Work instruction:
Exactly the lines from the one containing "The code above" through the end of the entries, both ends included, are to be output.
START Given records
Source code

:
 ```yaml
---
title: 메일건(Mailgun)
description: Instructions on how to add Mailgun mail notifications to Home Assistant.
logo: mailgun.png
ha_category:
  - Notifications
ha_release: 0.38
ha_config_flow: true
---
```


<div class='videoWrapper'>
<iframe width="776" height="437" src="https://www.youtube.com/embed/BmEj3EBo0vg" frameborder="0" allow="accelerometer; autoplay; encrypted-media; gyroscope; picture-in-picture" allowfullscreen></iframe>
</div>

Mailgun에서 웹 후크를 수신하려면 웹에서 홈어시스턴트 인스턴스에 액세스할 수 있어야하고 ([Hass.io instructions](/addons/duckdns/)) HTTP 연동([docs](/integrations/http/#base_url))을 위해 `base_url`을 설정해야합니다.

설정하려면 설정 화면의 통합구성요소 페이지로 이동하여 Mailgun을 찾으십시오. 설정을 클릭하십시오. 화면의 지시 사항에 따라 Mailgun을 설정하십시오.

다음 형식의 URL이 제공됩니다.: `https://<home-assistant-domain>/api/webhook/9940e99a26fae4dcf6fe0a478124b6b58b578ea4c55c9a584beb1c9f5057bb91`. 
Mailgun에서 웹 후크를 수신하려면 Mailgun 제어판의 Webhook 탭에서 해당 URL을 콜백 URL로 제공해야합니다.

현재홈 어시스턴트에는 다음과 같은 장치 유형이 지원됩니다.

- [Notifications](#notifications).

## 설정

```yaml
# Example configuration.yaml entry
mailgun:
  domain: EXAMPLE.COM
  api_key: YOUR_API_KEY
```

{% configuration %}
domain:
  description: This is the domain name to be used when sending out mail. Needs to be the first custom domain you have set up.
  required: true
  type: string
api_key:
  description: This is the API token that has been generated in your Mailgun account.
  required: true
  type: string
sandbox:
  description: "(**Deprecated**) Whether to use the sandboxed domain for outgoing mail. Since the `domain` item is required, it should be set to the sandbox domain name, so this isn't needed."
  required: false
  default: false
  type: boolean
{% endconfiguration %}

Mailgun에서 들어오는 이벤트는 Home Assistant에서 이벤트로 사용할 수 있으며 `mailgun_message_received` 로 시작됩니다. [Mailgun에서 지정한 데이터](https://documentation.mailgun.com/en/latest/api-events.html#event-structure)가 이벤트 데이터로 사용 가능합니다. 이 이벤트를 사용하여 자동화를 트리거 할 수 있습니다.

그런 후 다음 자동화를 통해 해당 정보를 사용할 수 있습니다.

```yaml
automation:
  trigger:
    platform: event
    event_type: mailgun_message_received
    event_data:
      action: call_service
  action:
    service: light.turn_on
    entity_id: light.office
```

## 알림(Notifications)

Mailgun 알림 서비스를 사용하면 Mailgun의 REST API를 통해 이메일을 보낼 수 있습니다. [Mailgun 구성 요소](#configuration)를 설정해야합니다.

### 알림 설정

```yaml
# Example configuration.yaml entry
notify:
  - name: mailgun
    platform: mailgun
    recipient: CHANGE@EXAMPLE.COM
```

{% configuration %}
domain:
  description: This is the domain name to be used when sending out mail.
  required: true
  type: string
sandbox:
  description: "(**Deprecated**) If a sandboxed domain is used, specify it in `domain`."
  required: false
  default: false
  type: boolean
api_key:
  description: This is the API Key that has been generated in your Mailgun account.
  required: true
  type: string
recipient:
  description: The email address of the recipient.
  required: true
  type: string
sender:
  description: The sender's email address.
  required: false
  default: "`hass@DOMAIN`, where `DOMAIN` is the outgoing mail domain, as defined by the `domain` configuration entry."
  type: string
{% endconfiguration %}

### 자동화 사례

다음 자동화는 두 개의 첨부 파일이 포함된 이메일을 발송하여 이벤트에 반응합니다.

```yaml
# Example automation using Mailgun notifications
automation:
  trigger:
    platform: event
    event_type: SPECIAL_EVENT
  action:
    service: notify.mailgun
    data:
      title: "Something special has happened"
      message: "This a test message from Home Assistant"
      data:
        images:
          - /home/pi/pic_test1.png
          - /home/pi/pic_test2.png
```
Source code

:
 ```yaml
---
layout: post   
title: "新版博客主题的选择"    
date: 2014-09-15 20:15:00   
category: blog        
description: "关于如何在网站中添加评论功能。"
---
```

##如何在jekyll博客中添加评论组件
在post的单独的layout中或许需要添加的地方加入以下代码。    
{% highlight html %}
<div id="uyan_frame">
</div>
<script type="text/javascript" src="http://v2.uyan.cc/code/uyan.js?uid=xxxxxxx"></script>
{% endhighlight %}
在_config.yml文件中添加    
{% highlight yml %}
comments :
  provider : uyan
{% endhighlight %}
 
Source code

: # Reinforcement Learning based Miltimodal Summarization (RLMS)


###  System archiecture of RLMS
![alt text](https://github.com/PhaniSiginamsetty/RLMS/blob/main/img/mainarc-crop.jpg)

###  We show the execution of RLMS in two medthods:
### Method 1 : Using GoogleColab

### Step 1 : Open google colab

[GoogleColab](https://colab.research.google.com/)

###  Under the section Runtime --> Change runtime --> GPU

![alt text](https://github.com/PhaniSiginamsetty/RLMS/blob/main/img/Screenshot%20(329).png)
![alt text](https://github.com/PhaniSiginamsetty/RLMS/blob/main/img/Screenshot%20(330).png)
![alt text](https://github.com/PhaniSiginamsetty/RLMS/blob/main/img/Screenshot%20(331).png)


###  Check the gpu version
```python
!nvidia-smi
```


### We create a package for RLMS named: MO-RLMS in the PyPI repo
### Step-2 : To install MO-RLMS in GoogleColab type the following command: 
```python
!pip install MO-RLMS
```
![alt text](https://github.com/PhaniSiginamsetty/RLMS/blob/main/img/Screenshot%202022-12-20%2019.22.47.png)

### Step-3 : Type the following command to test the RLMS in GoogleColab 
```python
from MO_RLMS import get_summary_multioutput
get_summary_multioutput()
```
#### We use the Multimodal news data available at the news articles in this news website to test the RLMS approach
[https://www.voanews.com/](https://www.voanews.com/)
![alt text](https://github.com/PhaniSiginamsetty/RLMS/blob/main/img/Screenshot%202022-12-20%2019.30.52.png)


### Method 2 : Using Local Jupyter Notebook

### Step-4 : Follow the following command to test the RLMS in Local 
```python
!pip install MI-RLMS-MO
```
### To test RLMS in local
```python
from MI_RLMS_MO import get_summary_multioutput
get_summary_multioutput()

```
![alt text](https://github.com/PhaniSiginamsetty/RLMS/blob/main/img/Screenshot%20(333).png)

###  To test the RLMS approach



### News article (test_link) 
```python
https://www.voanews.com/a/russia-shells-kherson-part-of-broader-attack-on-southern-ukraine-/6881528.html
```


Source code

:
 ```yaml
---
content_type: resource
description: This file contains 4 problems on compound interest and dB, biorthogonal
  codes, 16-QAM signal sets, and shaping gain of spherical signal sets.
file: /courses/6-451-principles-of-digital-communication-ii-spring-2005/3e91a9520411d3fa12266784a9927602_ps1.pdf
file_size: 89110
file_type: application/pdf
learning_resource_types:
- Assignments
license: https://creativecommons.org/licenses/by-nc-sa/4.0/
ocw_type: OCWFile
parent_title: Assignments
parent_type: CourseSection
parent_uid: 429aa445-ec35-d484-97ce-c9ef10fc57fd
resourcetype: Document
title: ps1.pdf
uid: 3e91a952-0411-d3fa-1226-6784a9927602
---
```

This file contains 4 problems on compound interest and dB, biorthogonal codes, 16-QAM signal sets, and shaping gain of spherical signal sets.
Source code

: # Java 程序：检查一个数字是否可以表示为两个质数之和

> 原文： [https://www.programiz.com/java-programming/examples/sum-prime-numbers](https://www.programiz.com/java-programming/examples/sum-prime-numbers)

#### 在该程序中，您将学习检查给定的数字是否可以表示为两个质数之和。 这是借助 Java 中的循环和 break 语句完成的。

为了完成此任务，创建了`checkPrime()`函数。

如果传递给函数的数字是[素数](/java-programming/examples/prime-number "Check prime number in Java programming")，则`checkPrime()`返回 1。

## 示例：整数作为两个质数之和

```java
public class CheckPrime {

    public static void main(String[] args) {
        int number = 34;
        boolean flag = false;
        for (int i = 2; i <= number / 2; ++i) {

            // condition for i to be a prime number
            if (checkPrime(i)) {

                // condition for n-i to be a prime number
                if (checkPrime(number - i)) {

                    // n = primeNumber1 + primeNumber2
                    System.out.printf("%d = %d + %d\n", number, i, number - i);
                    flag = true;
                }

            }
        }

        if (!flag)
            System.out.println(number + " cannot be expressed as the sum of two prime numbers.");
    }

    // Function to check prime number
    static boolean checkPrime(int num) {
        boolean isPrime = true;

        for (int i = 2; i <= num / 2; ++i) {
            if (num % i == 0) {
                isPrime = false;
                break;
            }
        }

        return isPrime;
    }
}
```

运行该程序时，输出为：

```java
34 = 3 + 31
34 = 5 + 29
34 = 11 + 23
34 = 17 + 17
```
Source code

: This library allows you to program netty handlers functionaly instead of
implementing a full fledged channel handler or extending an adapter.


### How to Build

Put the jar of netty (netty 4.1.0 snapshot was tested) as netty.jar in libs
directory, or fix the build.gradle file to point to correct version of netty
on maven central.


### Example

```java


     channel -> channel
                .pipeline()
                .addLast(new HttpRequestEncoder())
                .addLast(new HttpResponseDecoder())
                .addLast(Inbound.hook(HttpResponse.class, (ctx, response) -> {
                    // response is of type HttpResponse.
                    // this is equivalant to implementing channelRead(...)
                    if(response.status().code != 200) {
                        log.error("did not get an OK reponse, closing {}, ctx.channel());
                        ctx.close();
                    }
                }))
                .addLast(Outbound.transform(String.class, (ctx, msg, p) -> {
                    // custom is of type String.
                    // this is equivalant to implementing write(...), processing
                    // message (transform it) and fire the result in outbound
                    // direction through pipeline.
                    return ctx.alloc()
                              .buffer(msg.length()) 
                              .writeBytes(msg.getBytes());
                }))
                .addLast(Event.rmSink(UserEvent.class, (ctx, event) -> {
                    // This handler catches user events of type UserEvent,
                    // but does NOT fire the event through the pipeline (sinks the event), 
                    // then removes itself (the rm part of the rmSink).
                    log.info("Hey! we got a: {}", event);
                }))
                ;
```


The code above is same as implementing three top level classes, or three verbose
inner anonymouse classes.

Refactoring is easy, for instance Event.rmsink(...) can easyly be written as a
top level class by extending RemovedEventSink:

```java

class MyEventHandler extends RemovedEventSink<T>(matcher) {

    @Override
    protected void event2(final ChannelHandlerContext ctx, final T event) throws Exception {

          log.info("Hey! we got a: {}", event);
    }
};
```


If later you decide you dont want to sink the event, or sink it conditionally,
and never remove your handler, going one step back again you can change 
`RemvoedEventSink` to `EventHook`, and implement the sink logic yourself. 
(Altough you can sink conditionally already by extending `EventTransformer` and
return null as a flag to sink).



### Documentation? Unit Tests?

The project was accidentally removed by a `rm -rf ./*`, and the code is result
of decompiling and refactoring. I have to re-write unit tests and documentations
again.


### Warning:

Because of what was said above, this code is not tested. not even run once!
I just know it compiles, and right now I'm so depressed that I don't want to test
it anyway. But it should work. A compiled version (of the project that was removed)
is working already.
END Given records
Solution below:
The code above is same as implementing three top level classes, or three verbose
inner anonymouse classes.

Refactoring is easy, for instance Event.rmsink(...) can easyly be written as a
top level class by extending RemovedEventSink:

```java

class MyEventHandler extends RemovedEventSink<T>(matcher) {

    @Override
    protected void event2(final ChannelHandlerContext ctx, final T event) throws Exception {

          log.info("Hey! we got a: {}", event);
    }
};
```


If later you decide you dont want to sink the event, or sink it conditionally,
and never remove your handler, going one step back again you can change 
`RemvoedEventSink` to `EventHook`, and implement the sink logic yourself. 
(Altough you can sink conditionally already by extending `EventTransformer` and
return null as a flag to sink).



### Documentation? Unit Tests?

The project was accidentally removed by a `rm -rf ./*`, and the code is result
of decompiling and refactoring. I have to re-write unit tests and documentations
again.


### Warning:

Because of what was said above, this code is not tested. not even run once!
I just know it compiles, and right now I'm so depressed that I don't want to test
it anyway. But it should work. A compiled version (of the project that was removed)
is working already.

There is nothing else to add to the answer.